As market eyes turn toward corn-planting intentions, consider this perspective offered by Richard Perrin, University of Nebraska ag economist in a recent issue of “Cornhusker Economics.”

“Corn ethanol cannot compete with $40 oil unless corn price is below $2.50/bu. with the current blenders’ credit, or $0.85/bu. without that credit. Looked at another way, with current corn price of about $3.50/bu., corn ethanol cannot compete unless oil prices rise to at least $55/barrel,” Perrin says. “Without the blenders’ credit, oil price would have to be at least $80/barrel for ethanol to be able to compete.

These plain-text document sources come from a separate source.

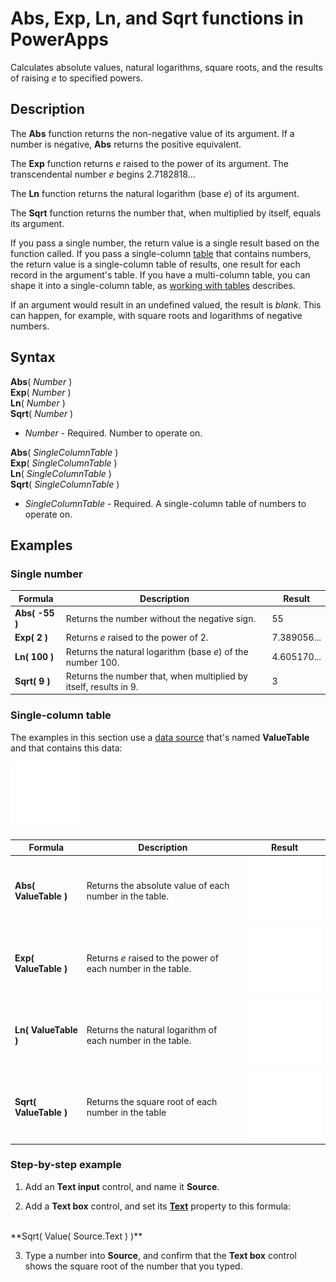 <properties
	pageTitle="Abs, Exp, Ln, and Sqrt functions | Microsoft PowerApps"
	description="Reference information, including syntax and examples, for the Abs, Sqrt, and other functions in PowerApps"
	services=""
	suite="powerapps"
	documentationCenter="na"
	authors="gregli-msft"
	manager="erikre"
	editor=""
	tags=""/>

<tags
   ms.service="powerapps"
   ms.devlang="na"
   ms.topic="article"
   ms.tgt_pltfrm="na"
   ms.workload="na"
   ms.date="09/13/2016"
   ms.author="gregli"/>

# Abs, Exp, Ln, and Sqrt functions in PowerApps #
Calculates absolute values, natural logarithms, square roots, and the results of raising *e* to specified powers.

## Description ##

The **Abs** function returns the non-negative value of its argument. If a number is negative, **Abs** returns the positive equivalent.

The **Exp** function returns *e* raised to the power of its argument.  The transcendental number *e* begins 2.7182818...

The **Ln** function returns the natural logarithm (base *e*) of its argument.

The **Sqrt** function returns the number that, when multiplied by itself, equals its argument.

If you pass a single number, the return value is a single result based on the function called.  If you pass a single-column [table](../working-with-tables.md) that contains numbers, the return value is a single-column table of results, one result for each record in the argument's table. If you have a multi-column table, you can shape it into a single-column table, as [working with tables](../working-with-tables.md) describes.  

If an argument would result in an undefined valued, the result is *blank*.  This can happen, for example, with square roots and logarithms of negative numbers.

## Syntax ##

**Abs**( *Number* )<br>**Exp**( *Number* )<br>**Ln**( *Number* )<br>**Sqrt**( *Number* )

- *Number* - Required. Number to operate on.

**Abs**( *SingleColumnTable* )<br>**Exp**( *SingleColumnTable* )<br>**Ln**( *SingleColumnTable* )<br>**Sqrt**( *SingleColumnTable* )

- *SingleColumnTable* - Required. A single-column table of numbers to operate on.

## Examples ##

### Single number ###

| Formula | Description | Result |
|---------|-------------|--------|
| **Abs( -55 )** | Returns the number without the negative sign. | 55 |
| **Exp( 2 )** | Returns *e* raised to the power of 2. | 7.389056... |
| **Ln( 100 )** | Returns the natural logarithm (base *e*) of the number 100. | 4.605170... |
| **Sqrt( 9 )** | Returns the number that, when multiplied by itself, results in 9. | 3 |

### Single-column table
The examples in this section use a [data source](../working-with-data-sources.md) that's named **ValueTable** and that contains this data:

![](media/function-numericals/values.png)

| Formula | Description | Result |
|---------|-------------|--------|
| **Abs( ValueTable )** | Returns the absolute value of each number in the table. | <style> img { max-width: none } </style> ![](media/function-numericals/values-abs.png) |
| **Exp( ValueTable )** | Returns *e* raised to the power of each number in the table. | <style> img { max-width: none } </style> ![](media/function-numericals/values-exp.png) |
| **Ln( ValueTable )** | Returns the natural logarithm of each number in the table. | <style> img { max-width: none } </style> ![](media/function-numericals/values-ln.png) |
| **Sqrt( ValueTable )** | Returns the square root of each number in the table | ![](media/function-numericals/values-sqrt.png) |

### Step-by-step example ###

1. Add an **Text input** control, and name it **Source**.

2. Add a **Text box** control, and set its **[Text](../controls/properties-core.md)** property to this formula:
<br>
**Sqrt( Value( Source.Text ) )**

3. Type a number into **Source**, and confirm that the **Text box** control shows the square root of the number that you typed.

“The federal biofuel mandate calls for 50% more corn ethanol by 2015. If the mandate holds, price premiums for corn ethanol will rise until the incentive for that quantity is achieved. Corn ethanol will be profitable. But faltering public support creates concern that the mandate may be changed, and that the blenders’ credit may expire. In that case, the only hope for a profitable industry is that oil prices rise to $80/barrel or more, so that the industry can afford to pay $3.50-$4/bu. for corn.”

In his Feb. 16 “Weekly Outlook,” Darrel Good, University of Illinois Extension ag economist, explains current uncertainty about producer intentions to plant corn and soybeans revolves around at least these three factors:


  • “The prices of 2009 crop corn and soybeans continue to fluctuate, giving mixed signals to producers about the likely relative profitability of corn and soybeans in the 2009-10 marketing year.”

  • “There is considerable uncertainty about the relative cost of producing corn and soybeans in 2009. Fertilizer prices were very high in the fall of the year, but have recently declined, at least for some ingredients in some markets. The cost of producing corn in 2009 could vary substantially among producers. The distribution of producers who have paid high input prices and those who may pay lower prices could influence planted acreage, but that distribution is not known.”

  • “The sharp decline in winter wheat seedings and expected decline in cotton acreage in 2009 will result in additional acreage for other spring planted crops. The magnitude of that acreage is not known with certainty because some acreage could return to non-row crop production or be idled due to expectations of tighter margins for row crop production. In addition, the large decline in seedings of soft red winter wheat may result in fewer acres double-cropped to soybeans.”
USDA’s first estimate of plantings will be issued March 31.